In our Catholic liturgy we orient our interior dispositions with ceremonial actions. These actions are not just ceremonial, but are acts of religion. As acts of religion, they are the virtue of religion in action. The virtue of religion, which is related to the virtue of justice, is the virtue by which we pay to God the honor and service that is due to Him in justice. In our worship of God, for example, we use visible signs as a means to express our worship in a reverential manner. In the Mass we kneel, we bow our heads, we genuflect, we make the sign of the cross, we observe reverential silence, use incense and bells, sing religious hymns and even dress our “Sunday best”. In a strict sense, God does not need these external signs, but rather, we need them. The external or sacramental signs that we use in our worship are like the bricks in the structure of our faith. If we were to remove these external signs, the structure of our faith would weaken and possibly crumble.

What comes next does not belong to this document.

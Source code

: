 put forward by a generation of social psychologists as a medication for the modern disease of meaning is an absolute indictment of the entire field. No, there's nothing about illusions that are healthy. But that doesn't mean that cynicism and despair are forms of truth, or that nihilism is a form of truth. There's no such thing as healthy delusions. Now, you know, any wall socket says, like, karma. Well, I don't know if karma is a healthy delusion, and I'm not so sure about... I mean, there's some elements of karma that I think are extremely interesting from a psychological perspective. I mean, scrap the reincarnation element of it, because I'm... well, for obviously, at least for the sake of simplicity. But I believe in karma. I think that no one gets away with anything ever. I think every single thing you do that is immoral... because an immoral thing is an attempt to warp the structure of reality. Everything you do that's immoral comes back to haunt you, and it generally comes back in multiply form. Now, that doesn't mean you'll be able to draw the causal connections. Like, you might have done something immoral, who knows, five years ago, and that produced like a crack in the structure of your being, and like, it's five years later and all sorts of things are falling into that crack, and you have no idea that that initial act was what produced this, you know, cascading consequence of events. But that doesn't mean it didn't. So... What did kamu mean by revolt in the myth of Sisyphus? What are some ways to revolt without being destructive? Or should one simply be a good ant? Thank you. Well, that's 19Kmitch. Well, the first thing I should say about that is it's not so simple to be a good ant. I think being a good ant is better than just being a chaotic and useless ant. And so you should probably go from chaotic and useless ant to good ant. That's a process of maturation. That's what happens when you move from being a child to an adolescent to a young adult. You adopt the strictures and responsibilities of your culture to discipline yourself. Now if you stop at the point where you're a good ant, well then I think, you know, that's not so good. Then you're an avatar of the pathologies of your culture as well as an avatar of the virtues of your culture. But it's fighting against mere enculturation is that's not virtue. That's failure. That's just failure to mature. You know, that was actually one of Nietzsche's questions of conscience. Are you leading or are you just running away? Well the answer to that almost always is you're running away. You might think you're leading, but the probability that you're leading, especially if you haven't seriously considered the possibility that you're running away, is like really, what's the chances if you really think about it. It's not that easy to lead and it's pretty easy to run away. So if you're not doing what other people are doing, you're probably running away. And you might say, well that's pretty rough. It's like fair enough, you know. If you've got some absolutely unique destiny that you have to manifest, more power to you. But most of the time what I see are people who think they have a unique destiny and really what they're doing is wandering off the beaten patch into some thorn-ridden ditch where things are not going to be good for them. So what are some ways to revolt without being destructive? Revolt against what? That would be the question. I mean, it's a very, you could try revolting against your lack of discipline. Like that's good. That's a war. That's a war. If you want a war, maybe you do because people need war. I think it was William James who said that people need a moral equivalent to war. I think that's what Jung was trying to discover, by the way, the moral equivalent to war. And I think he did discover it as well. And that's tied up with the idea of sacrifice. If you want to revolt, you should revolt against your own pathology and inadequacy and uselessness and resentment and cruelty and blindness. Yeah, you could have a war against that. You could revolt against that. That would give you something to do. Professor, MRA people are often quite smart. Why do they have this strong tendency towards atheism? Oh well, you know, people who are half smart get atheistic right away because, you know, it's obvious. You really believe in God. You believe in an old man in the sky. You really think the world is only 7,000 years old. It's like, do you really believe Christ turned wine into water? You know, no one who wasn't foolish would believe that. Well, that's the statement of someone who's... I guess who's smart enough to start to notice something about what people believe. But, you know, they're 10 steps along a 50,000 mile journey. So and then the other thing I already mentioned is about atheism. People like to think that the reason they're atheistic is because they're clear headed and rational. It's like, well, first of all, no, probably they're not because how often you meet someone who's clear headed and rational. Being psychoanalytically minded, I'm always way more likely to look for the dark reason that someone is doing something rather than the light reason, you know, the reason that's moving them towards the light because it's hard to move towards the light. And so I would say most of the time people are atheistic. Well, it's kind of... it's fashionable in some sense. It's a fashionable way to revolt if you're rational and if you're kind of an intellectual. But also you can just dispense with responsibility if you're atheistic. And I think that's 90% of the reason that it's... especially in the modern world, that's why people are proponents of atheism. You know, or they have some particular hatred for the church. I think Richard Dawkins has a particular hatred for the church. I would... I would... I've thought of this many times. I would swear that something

As persons, we are all composites of both soul and body. As God’s creatures, we worship Him with the powers of both soul and body. Is it not true, that in our fallen nature, we commit sins throughout our lives with the commision of not only our intellect and will, but with our body? Why else are the members of our body anointed with holy oil in the sacrament of Anointing of the Sick? If after all, there is not a sin that we commit without the use of not only our intellect and will, but of our body, why would we think that we should not use the same powers of both soul and body to give God His due worship? For these reasons should we be mindful of our external actions in our public worship to desire to give God our best, so that by offering Him signs of external glory, for His greatest possible glory, that we may receive from Him, in great abundance, the torrents of grace He desires to pour down upon us to receive.